(Beginning of Record extracts)

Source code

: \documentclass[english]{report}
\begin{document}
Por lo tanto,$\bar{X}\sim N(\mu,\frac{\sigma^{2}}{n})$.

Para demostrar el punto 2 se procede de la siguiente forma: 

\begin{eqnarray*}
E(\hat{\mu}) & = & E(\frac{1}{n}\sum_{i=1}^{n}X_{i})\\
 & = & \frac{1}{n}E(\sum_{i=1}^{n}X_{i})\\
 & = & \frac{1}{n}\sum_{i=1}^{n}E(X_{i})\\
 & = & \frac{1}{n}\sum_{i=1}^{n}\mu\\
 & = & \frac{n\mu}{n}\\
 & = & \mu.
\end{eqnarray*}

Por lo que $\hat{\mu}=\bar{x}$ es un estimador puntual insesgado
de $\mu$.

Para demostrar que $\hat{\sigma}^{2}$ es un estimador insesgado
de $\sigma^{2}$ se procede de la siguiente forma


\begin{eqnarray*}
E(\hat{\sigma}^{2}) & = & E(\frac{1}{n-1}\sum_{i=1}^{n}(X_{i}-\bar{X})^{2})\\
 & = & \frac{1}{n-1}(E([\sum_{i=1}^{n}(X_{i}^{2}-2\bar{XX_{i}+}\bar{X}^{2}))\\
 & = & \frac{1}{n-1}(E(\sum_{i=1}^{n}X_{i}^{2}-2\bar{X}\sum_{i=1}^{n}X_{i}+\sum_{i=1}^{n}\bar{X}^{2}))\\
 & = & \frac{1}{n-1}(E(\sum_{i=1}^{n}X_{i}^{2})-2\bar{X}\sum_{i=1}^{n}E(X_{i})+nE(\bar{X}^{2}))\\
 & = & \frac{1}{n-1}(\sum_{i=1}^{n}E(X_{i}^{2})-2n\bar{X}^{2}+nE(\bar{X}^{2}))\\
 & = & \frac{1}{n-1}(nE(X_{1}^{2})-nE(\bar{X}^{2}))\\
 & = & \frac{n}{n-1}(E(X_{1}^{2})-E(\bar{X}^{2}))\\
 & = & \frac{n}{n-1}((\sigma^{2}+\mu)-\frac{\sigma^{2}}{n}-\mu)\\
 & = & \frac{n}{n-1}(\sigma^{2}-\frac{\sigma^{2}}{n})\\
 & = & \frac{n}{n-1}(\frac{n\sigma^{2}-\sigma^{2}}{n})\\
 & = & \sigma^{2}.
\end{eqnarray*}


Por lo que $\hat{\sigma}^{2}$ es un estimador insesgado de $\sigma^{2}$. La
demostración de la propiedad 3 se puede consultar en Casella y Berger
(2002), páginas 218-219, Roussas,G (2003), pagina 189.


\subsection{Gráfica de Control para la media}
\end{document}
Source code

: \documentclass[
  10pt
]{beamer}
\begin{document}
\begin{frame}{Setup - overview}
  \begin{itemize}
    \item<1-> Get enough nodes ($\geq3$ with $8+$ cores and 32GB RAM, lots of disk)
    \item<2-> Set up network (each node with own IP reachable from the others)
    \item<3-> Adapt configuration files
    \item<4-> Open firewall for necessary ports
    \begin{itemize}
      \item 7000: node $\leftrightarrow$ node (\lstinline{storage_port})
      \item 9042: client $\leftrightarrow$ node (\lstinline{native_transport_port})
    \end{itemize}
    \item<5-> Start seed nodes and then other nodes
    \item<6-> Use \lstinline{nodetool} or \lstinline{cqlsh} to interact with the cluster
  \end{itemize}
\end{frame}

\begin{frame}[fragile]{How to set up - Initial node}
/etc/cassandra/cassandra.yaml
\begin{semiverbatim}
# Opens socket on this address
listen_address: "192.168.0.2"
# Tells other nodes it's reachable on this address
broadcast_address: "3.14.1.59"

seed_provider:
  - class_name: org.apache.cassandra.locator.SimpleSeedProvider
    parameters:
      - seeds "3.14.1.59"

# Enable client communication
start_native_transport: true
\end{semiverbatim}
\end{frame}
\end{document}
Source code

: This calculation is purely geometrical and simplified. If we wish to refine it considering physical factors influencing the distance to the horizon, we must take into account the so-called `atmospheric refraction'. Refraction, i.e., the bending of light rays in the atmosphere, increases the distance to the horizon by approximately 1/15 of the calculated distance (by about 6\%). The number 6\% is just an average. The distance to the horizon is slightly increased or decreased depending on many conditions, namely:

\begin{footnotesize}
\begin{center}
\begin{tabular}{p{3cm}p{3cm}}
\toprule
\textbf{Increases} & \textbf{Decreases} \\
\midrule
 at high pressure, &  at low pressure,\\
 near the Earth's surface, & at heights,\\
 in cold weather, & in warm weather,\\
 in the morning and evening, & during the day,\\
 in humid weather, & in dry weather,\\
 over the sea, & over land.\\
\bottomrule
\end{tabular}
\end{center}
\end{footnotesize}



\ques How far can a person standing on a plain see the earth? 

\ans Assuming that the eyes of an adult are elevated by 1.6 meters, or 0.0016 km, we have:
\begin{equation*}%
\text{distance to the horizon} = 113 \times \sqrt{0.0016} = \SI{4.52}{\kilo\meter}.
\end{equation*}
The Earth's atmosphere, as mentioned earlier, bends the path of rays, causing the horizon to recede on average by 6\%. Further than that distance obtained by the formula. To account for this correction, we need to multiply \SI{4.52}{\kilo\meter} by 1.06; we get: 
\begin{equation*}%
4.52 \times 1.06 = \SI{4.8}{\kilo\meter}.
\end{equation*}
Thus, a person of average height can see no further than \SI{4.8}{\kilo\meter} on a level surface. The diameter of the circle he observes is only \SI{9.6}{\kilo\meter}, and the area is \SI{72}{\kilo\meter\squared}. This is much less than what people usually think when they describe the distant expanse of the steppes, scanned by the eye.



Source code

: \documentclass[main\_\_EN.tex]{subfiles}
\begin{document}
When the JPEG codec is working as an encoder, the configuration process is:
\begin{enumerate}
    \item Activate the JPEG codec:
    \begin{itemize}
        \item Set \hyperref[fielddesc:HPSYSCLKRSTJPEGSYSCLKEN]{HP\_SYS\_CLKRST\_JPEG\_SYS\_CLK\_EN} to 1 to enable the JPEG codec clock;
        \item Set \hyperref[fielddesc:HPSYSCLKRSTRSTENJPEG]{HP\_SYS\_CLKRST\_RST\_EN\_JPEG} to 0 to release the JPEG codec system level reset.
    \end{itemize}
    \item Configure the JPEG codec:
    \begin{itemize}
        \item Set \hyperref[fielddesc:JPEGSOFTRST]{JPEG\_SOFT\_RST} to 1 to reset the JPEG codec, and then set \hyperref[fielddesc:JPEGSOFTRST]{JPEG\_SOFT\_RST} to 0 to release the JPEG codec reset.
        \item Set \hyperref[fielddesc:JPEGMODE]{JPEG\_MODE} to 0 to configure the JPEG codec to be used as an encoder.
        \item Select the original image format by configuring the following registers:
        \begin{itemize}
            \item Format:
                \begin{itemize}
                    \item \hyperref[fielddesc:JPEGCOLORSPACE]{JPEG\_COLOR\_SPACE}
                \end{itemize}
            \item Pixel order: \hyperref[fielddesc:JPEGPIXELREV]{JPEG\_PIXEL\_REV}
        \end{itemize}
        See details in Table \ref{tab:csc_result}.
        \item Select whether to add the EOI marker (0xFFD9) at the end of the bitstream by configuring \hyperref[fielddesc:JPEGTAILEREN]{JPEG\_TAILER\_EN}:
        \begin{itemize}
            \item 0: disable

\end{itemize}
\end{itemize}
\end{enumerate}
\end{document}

(End of Record extracts)

● **What is required**:
Restate the records above verbatim up to and including the line containing "Para demostrar que".

● **Answer space**:
Source code

: \documentclass[english]{report}
\begin{document}
Por lo tanto,$\bar{X}\sim N(\mu,\frac{\sigma^{2}}{n})$.

Para demostrar el punto 2 se procede de la siguiente forma: 

\begin{eqnarray*}
E(\hat{\mu}) & = & E(\frac{1}{n}\sum_{i=1}^{n}X_{i})\\
 & = & \frac{1}{n}E(\sum_{i=1}^{n}X_{i})\\
 & = & \frac{1}{n}\sum_{i=1}^{n}E(X_{i})\\
 & = & \frac{1}{n}\sum_{i=1}^{n}\mu\\
 & = & \frac{n\mu}{n}\\
 & = & \mu.
\end{eqnarray*}

Por lo que $\hat{\mu}=\bar{x}$ es un estimador puntual insesgado
de $\mu$.

Para demostrar que $\hat{\sigma}^{2}$ es un estimador insesgado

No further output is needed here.